-------- RECORDS
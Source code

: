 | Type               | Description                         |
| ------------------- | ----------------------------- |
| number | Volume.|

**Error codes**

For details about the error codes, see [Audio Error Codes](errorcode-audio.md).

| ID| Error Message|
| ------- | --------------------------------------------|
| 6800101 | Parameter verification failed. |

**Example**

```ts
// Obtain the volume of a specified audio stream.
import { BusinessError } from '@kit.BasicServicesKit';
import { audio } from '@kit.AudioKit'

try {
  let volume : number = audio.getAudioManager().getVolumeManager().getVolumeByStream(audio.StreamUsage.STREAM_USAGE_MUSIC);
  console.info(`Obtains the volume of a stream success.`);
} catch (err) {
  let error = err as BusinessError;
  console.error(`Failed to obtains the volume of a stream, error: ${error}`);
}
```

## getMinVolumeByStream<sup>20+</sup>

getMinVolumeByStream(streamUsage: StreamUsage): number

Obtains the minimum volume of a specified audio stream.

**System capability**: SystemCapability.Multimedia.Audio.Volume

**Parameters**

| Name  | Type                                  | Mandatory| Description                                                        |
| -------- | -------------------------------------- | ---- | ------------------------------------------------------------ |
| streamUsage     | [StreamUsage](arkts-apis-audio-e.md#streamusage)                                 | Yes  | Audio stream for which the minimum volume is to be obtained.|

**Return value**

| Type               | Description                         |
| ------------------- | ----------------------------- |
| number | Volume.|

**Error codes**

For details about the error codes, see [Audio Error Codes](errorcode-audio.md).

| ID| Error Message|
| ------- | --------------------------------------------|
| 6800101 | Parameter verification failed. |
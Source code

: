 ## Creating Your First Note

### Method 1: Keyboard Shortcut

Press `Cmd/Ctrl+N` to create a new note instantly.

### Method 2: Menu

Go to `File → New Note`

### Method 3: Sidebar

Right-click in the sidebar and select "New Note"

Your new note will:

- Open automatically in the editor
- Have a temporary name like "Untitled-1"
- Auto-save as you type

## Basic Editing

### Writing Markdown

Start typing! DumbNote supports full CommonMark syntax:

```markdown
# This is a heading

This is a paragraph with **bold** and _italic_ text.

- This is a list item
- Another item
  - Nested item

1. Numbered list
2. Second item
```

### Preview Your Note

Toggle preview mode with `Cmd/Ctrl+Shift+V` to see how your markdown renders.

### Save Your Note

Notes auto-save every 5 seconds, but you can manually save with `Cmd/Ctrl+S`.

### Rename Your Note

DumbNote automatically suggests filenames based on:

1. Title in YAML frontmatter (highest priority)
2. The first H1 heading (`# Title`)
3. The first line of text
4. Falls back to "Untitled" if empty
----------------
INSTRUCTIONS TO FOLLOW
Return exactly, and only, the lines from the start of the listing through the line with "Right-click in the".

RESPONSE TO THE EXERCISE
Source code

: | Type               | Description                         |
| ------------------- | ----------------------------- |
| number | Volume.|

**Error codes**

For details about the error codes, see [Audio Error Codes](errorcode-audio.md).

| ID| Error Message|
| ------- | --------------------------------------------|
| 6800101 | Parameter verification failed. |

**Example**

```ts
// Obtain the volume of a specified audio stream.
import { BusinessError } from '@kit.BasicServicesKit';
import { audio } from '@kit.AudioKit'

try {
  let volume : number = audio.getAudioManager().getVolumeManager().getVolumeByStream(audio.StreamUsage.STREAM_USAGE_MUSIC);
  console.info(`Obtains the volume of a stream success.`);
} catch (err) {
  let error = err as BusinessError;
  console.error(`Failed to obtains the volume of a stream, error: ${error}`);
}
```

## getMinVolumeByStream<sup>20+</sup>

getMinVolumeByStream(streamUsage: StreamUsage): number

Obtains the minimum volume of a specified audio stream.

**System capability**: SystemCapability.Multimedia.Audio.Volume

**Parameters**

| Name  | Type                                  | Mandatory| Description                                                        |
| -------- | -------------------------------------- | ---- | ------------------------------------------------------------ |
| streamUsage     | [StreamUsage](arkts-apis-audio-e.md#streamusage)                                 | Yes  | Audio stream for which the minimum volume is to be obtained.|

**Return value**

| Type               | Description                         |
| ------------------- | ----------------------------- |
| number | Volume.|

**Error codes**

For details about the error codes, see [Audio Error Codes](errorcode-audio.md).

| ID| Error Message|
| ------- | --------------------------------------------|
| 6800101 | Parameter verification failed. |
Source code

: ## Creating Your First Note

### Method 1: Keyboard Shortcut

Press `Cmd/Ctrl+N` to create a new note instantly.

### Method 2: Menu

Go to `File → New Note`

### Method 3: Sidebar

Right-click in the sidebar and select "New Note"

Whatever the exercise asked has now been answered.